9) the outflow electric current I of each electric load node obtained by step 8)iForm the outflow electric current of electric load node
Matrix I:
By following formula, electricity is obtained according to the outflow current matrix I of electric load node and node branch incidence matrix A
The current matrix B of net branch:
B=AT·I (9)
Wherein, BijThe electric current of branch road between power grid interior joint i and node j;
In example electric-thermal association system as shown in Figure 1, the current matrix of grid branch isLoad bus
Flowing out current matrix isIt is formedI.e.

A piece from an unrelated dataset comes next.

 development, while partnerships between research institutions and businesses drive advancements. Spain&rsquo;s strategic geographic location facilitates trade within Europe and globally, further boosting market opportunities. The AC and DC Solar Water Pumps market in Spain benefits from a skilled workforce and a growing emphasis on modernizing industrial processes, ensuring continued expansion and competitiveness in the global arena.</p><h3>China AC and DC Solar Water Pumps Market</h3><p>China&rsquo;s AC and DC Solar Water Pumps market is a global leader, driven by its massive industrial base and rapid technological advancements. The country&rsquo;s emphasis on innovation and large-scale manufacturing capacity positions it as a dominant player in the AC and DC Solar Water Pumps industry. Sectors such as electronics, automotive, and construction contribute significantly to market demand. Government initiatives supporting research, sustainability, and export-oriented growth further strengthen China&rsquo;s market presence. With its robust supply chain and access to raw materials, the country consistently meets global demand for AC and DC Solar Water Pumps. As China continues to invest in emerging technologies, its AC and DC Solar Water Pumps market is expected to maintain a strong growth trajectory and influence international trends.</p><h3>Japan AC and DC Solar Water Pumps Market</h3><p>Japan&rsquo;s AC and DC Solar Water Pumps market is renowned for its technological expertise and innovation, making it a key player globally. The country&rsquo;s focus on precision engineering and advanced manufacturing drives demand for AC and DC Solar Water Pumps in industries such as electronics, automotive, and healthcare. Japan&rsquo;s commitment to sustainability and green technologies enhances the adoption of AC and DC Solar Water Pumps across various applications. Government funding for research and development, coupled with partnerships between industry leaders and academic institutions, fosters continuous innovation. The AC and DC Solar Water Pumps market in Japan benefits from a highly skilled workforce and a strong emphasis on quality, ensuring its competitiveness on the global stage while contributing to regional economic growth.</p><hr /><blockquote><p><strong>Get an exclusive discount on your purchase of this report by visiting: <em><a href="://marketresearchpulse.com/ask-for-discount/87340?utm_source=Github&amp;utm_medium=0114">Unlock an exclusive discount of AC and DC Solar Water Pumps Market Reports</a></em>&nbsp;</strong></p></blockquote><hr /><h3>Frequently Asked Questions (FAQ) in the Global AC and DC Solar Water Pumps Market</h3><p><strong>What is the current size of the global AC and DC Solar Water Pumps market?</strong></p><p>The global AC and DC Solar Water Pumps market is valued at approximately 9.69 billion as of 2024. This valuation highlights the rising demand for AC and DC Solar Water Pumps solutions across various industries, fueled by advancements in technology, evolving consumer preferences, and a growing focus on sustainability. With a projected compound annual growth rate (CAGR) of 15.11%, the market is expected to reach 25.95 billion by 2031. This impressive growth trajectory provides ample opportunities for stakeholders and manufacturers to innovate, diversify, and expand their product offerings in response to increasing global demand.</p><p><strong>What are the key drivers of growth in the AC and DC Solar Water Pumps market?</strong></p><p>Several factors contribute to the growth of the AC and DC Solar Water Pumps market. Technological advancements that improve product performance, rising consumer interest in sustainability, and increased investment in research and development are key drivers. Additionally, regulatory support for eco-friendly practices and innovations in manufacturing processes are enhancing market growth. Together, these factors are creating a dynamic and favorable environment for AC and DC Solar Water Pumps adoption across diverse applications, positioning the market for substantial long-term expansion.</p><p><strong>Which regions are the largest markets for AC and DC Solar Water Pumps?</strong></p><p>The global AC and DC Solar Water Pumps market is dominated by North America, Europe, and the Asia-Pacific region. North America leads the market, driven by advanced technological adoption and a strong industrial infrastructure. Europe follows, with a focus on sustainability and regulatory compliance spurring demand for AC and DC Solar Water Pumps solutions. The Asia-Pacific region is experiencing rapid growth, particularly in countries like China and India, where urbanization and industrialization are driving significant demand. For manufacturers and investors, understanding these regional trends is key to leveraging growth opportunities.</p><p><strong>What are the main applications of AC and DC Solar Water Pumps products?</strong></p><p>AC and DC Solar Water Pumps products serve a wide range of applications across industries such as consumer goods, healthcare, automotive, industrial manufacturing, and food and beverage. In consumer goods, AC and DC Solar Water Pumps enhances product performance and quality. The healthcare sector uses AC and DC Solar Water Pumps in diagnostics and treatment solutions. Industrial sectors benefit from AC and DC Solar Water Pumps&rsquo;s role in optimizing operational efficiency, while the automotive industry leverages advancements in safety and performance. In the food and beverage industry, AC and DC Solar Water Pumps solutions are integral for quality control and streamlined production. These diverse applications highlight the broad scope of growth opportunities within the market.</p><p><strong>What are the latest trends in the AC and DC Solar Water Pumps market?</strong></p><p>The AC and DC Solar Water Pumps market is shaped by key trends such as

10) it is acquired by the outflow current matrix I of electric load node and node branch incidence matrix A with direct trend method
The tidal current voltage V of each electric load node in power gridi′;
Direct trend method uses J.H.Teng, " A direct approach for distribution system
Load flow solutions, " in IEEE Trans.Power Delivery, vol.18, pp.882-887, July 2003.
Direct trend method.The outflow current matrix I of electric load node and node branch incidence matrix A are input to direct trend method
In can obtain voltage V after trendi′。
11) by following formula, for an electric load node for being connected with cogeneration units, according to the power load
Voltage V after the trend of lotus nodei', the outflow electric current I of the electric load nodeiWith the power consumption power of the electric load node
PLoad.i, obtain electric energy power output power P after the trend of cogeneration units 'CHP:
P′CHP=PLoad.i-Ii·Vi′ (10)
Wherein, PLoad.iIndicate the power consumption power of each electric load node in power grid;
12) by following formula, according to the power output power proportions k and cogeneration of heat and power of the electric energy of cogeneration units and thermal energy
After the trend of unit electric energy power output power P 'CHP, thermal energy goes out activity of force φ ' after obtaining the trend of cogeneration unitsCHP:
φ′CHP=k × P 'CHP (11)
13) by following formula, go out activity of force φ ' using thermal energy after the trend of cogeneration unitsCHP, cogeneration of heat and power machine
The thermal medium of group flows into temperature Ts.CHPTemperature T is flowed out with the thermal medium of cogeneration unitso.CHP, obtain cogeneration units
Thermal medium flows through flow m ' after trendq.CHP:
14) flow m ' is flowed through with thermal medium after the trend of cogeneration unitsq.CHPThermal medium flowing out stream as heating network
Measure mG, temperature T is flowed out with the thermal medium of cogeneration unitso.CHPThermal medium as heating network flows out temperature TG;Then pass through
Following formula calculates the thermal medium outflow temperature T for obtaining the node to cross in heating network there are pipelineout.G:
Wherein, Tout.GWith Tin.GRespectively indicate the thermal medium outflow temperature and stream of the node to cross in heating network there are pipeline
Enter temperature;mout.GWith min.GIt respectively indicates the thermal medium outflow flow of the node to cross in heating network there are pipeline and flows into stream
Amount;
Temperature T is flowed out with the thermal medium of the node i to cross in heating network there are pipelineout.GAfter the trend of the node i
Thermal medium flows into temperature T 's.Load.i, flow T is flowed out with the thermal medium of the node i to cross in heating network there are pipelineout.GAs
Thermal medium flow m ' after the trend that the heating equipment of the node i flows throughq.Load.i;
In example electric-thermal association system as shown in Figure 1, there are pipelines to cross for node 3, and heat is situated between in the heating network of the node
The channel that mass flow enters is the thermal medium of cogeneration units, i.e. min.G=m 'q.CHP, corresponding thermal medium flows into temperature and is
Tin.G=To.CHP.Meanwhile there are two the channels that thermal medium flows out in the heating network of node 3: the thermal medium and section that branch 23 flows into
The thermal medium of 3 heating equipments of point flowed through, and the sum of the two outflow flow is inflow flow min.G.Therefore: the heating network of node 3
In two thermal mediums flow into flows and be respectively as follows: mout.G.1=m23、mout.G.2=min.G-mout.G.1.Accordingly, according to each known parameters
Thermal medium in the heating network of node 3, which is found out, with formula (13) flows out temperature Tout.G。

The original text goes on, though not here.